Liu et al. [25] innovatively developed a bio-inspired semantic SLAM framework for large-scale heterogeneous cross-domain collaboration. Their approach constructs semi-dense semantic maps through bio-inspired tightly-coupled visual-inertial odometry, employing neural-inspired compact encoding for biological motion cues. The topological data of semantic features serve as cross-view scene descriptors, enabling air–ground heterogeneous robots to recognize identical scenes under viewpoint variations, thereby accomplishing large-scale environmental mapping. Duan et al. [26] created a ground-prior-assisted localization method for air–ground heterogeneous robots. The approach first generates rotation-invariant candidate co-visualization context descriptors using pre-mapped ground references, establishing unified representation for heterogeneous point cloud features.

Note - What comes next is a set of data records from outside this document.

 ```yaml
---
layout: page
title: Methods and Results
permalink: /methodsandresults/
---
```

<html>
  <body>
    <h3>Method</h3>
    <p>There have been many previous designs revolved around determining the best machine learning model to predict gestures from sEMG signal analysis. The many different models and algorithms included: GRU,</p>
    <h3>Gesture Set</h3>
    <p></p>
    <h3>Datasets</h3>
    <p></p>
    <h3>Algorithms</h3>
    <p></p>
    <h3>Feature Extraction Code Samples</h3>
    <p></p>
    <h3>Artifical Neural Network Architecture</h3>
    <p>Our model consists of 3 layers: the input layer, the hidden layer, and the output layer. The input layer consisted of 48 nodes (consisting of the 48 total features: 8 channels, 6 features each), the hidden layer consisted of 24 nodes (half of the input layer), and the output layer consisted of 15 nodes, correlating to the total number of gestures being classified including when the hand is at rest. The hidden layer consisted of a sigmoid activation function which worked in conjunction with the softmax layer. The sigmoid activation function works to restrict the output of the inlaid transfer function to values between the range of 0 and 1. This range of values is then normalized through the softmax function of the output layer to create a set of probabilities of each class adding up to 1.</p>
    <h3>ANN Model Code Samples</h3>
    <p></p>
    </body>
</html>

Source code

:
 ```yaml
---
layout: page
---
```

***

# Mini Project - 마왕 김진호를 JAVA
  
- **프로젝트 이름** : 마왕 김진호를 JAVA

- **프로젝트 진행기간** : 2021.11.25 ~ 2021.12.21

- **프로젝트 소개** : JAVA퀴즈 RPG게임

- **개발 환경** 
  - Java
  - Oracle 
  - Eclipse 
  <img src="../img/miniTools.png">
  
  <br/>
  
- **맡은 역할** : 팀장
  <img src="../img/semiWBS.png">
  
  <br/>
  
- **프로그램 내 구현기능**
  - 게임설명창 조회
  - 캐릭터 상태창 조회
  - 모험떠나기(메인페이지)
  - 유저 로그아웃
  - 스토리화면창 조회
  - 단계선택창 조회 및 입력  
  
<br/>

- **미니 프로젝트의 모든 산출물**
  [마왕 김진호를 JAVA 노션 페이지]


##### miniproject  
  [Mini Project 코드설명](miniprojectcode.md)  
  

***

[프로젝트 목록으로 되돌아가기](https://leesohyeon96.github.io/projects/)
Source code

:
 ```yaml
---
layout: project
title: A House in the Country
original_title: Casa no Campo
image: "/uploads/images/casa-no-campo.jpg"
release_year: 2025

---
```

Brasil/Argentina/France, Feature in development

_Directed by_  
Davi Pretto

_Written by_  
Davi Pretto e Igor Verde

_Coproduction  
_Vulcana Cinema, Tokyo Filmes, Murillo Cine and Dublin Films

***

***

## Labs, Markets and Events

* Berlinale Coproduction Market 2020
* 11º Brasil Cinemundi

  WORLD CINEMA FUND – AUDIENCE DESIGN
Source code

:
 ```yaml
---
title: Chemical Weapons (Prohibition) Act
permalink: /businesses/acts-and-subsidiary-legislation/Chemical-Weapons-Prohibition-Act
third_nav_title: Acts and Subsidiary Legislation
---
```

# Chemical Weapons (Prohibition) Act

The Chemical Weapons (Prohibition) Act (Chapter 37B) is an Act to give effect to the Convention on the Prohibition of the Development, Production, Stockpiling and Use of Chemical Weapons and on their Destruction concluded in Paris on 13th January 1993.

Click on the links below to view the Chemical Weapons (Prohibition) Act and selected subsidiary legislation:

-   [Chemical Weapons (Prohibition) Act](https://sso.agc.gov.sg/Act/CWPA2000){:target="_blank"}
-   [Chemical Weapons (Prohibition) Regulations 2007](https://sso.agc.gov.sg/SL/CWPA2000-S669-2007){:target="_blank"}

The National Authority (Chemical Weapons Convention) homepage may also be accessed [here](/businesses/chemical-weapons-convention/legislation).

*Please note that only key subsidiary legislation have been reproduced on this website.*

Heterogeneous robots then achieve refined positioning through descriptor matching between queried co-visual contexts and allocated candidate descriptors. Qiao et al. [27] introduced a genetic algorithm-based cross-domain semantic map registration method for significant viewpoint variations. This technique employs a fitness evaluation model combining semantic–geometric feature correlations, implements latent semantic correspondence selection to eliminate outliers, and incorporates an adaptive mutation step-size adjustment strategy to accelerate convergence while enhancing co-location precision.

3. Materials and Methods

Figure 2 demonstrates the architectural framework of the distributed multi-robot collaborative SLAM method based on air–ground cross-domain cooperation. The framework achieves environmental perception and global optimization through a coordinated mechanism integrating three modules, namely the robot-local front-end module, the distributed loop closure configuration module, and the robust DPGO back-end module. In the robot-local front-end module, both UGVs and UAVs employ SA-LIO [28] methodology to process raw LiDAR–IMU measurements, producing real-time local odometer trajectories while extracting semantic-assisted loop closure keyframes. The next step involves establishing good communication between robots. The distributed loop closure configuration module begins by utilizing the PCM incremental anomaly detection module to filter out erroneous loop closure detection keyframes that may arise from interactions between different robots. Only valid loop closure keyframes are retained for further processing. Next, an iterative registration method based on semantic and geometric features assistance calculates the precise transformation matrix between the corresponding valid loop closure detection keyframes. This process provides a reliable initialization for relative pose measurement used in the back-end DPGO. Finally, the robust DPGO back-end module constructs a multi-level balanced optimization subgraph based on the degree of coupling between the relative pose measurements of robot nodes. It constructs a majorization–minimization substitute function for nontrivial loss kernel optimization to integrate and optimize intra-robot local pose estimations and inter-robot relative pose, thereby achieving globally optimal trajectory estimation and high-precision map construction. The technical implementations of these modules will be comprehensively discussed in the following sections.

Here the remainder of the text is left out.